● **What you need to do**
Please write out all of the data below exactly, without including the pictures.
__________
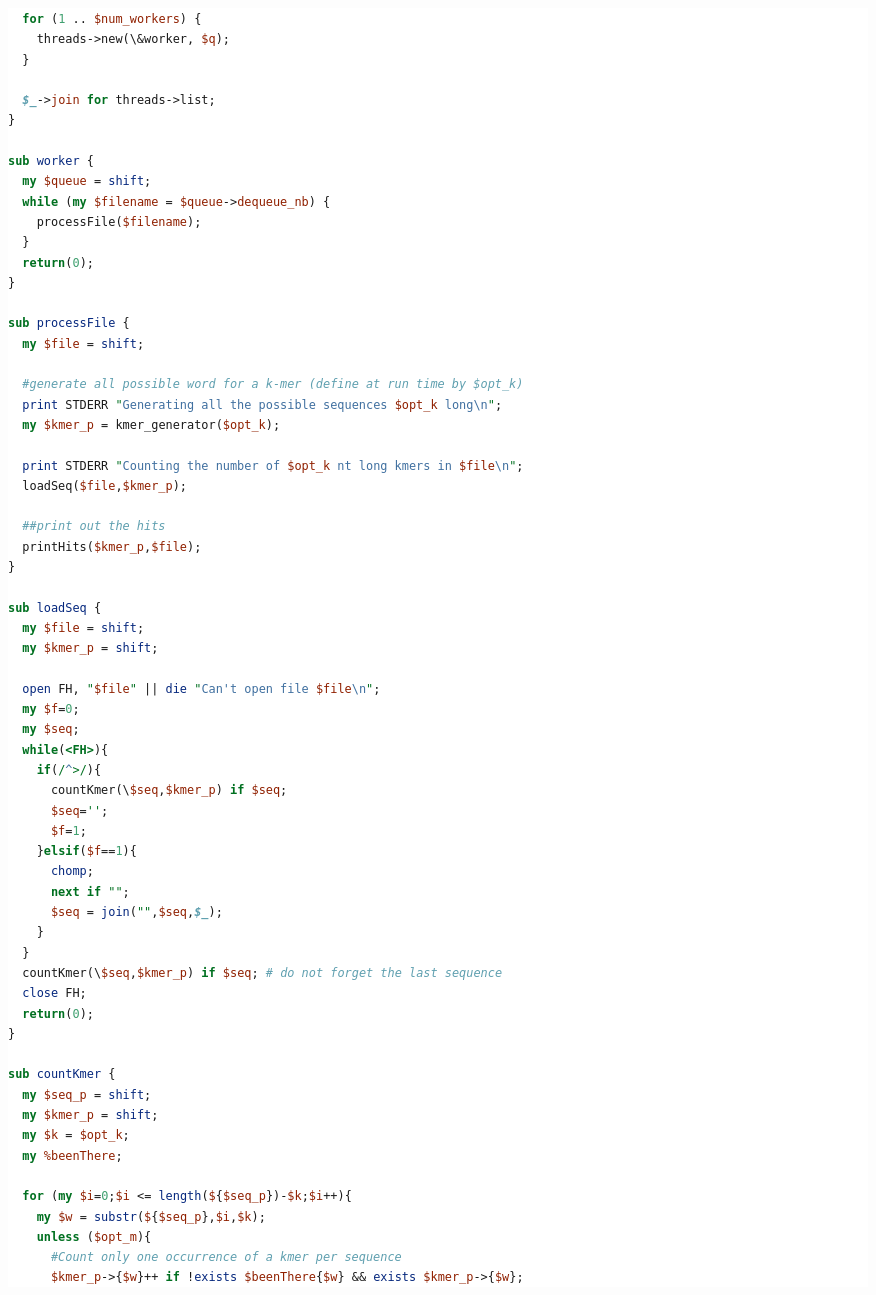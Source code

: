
 ```perl
  for (1 .. $num_workers) {
    threads->new(\&worker, $q);
  }

  $_->join for threads->list;
}

sub worker {
  my $queue = shift;
  while (my $filename = $queue->dequeue_nb) {
    processFile($filename);
  }
  return(0);
}

sub processFile {
  my $file = shift;

  #generate all possible word for a k-mer (define at run time by $opt_k)
  print STDERR "Generating all the possible sequences $opt_k long\n";
  my $kmer_p = kmer_generator($opt_k);

  print STDERR "Counting the number of $opt_k nt long kmers in $file\n";
  loadSeq($file,$kmer_p);

  ##print out the hits
  printHits($kmer_p,$file);
}

sub loadSeq {
  my $file = shift;
  my $kmer_p = shift;

  open FH, "$file" || die "Can't open file $file\n";
  my $f=0;
  my $seq;
  while(<FH>){
    if(/^>/){
      countKmer(\$seq,$kmer_p) if $seq;
      $seq='';
      $f=1;
    }elsif($f==1){
      chomp;
      next if "";
      $seq = join("",$seq,$_);
    }
  }
  countKmer(\$seq,$kmer_p) if $seq; # do not forget the last sequence
  close FH;
  return(0);
}

sub countKmer {
  my $seq_p = shift;
  my $kmer_p = shift;
  my $k = $opt_k;
  my %beenThere;

  for (my $i=0;$i <= length(${$seq_p})-$k;$i++){
    my $w = substr(${$seq_p},$i,$k);
    unless ($opt_m){
      #Count only one occurrence of a kmer per sequence
      $kmer_p->{$w}++ if !exists $beenThere{$w} && exists $kmer_p->{$w};
```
__________
● **Result of the task**
Source code

:
 ```perl
  for (1 .. $num_workers) {
    threads->new(\&worker, $q);
  }

  $_->join for threads->list;
}

sub worker {
  my $queue = shift;
  while (my $filename = $queue->dequeue_nb) {
    processFile($filename);
  }
  return(0);
}

sub processFile {
  my $file = shift;

  #generate all possible word for a k-mer (define at run time by $opt_k)
  print STDERR "Generating all the possible sequences $opt_k long\n";
  my $kmer_p = kmer_generator($opt_k);

  print STDERR "Counting the number of $opt_k nt long kmers in $file\n";
  loadSeq($file,$kmer_p);

  ##print out the hits
  printHits($kmer_p,$file);
}

sub loadSeq {
  my $file = shift;
  my $kmer_p = shift;

  open FH, "$file" || die "Can't open file $file\n";
  my $f=0;
  my $seq;
  while(<FH>){
    if(/^>/){
      countKmer(\$seq,$kmer_p) if $seq;
      $seq='';
      $f=1;
    }elsif($f==1){
      chomp;
      next if "";
      $seq = join("",$seq,$_);
    }
  }
  countKmer(\$seq,$kmer_p) if $seq; # do not forget the last sequence
  close FH;
  return(0);
}

sub countKmer {
  my $seq_p = shift;
  my $kmer_p = shift;
  my $k = $opt_k;
  my %beenThere;

  for (my $i=0;$i <= length(${$seq_p})-$k;$i++){
    my $w = substr(${$seq_p},$i,$k);
    unless ($opt_m){
      #Count only one occurrence of a kmer per sequence
      $kmer_p->{$w}++ if !exists $beenThere{$w} && exists $kmer_p->{$w};
```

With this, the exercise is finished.